DIRECTIONS FOR THIS TASK - Set down exactly the lines below, starting at the one that contains "[CXML](https://common-lisp.net/project/cxml/) - XML" and ending at the one that contains "parse big files.", with both of those lines included and nothing else.

---------- PROVIDED RECORDS

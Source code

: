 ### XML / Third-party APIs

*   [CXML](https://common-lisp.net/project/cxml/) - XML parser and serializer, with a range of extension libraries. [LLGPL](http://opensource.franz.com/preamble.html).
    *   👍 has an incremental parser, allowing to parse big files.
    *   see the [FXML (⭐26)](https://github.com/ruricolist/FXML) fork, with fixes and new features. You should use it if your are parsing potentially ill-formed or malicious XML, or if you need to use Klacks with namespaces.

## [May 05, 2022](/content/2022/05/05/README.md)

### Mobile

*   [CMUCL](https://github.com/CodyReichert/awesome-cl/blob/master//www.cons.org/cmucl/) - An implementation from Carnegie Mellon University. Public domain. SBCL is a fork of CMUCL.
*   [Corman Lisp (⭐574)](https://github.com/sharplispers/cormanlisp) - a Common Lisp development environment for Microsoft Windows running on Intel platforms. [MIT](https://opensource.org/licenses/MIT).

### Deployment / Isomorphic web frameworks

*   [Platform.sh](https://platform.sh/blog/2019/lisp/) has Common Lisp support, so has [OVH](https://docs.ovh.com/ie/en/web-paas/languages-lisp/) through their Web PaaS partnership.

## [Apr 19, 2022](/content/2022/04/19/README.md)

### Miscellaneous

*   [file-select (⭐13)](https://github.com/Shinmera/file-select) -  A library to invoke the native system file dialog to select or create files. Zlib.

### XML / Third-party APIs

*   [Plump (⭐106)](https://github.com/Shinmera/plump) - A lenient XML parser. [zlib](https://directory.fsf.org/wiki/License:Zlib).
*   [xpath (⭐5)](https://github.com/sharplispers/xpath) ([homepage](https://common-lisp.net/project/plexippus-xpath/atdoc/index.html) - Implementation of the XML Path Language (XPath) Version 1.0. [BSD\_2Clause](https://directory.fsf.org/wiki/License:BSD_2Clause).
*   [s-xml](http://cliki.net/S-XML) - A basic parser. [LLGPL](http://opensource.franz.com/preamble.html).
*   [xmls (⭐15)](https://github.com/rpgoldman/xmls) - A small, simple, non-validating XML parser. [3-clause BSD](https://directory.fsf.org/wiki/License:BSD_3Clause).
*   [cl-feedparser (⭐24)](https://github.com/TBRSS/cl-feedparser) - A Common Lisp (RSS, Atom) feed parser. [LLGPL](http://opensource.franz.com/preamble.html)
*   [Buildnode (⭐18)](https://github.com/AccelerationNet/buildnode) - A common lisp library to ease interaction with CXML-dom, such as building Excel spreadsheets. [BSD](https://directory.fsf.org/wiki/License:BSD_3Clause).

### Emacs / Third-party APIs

--------------------

EXERCISE OUTPUT -
*   [CXML](https://common-lisp.net/project/cxml/) - XML parser and serializer, with a range of extension libraries. [LLGPL](http://opensource.franz.com/preamble.html).
    *   👍 has an incremental parser, allowing to parse big files.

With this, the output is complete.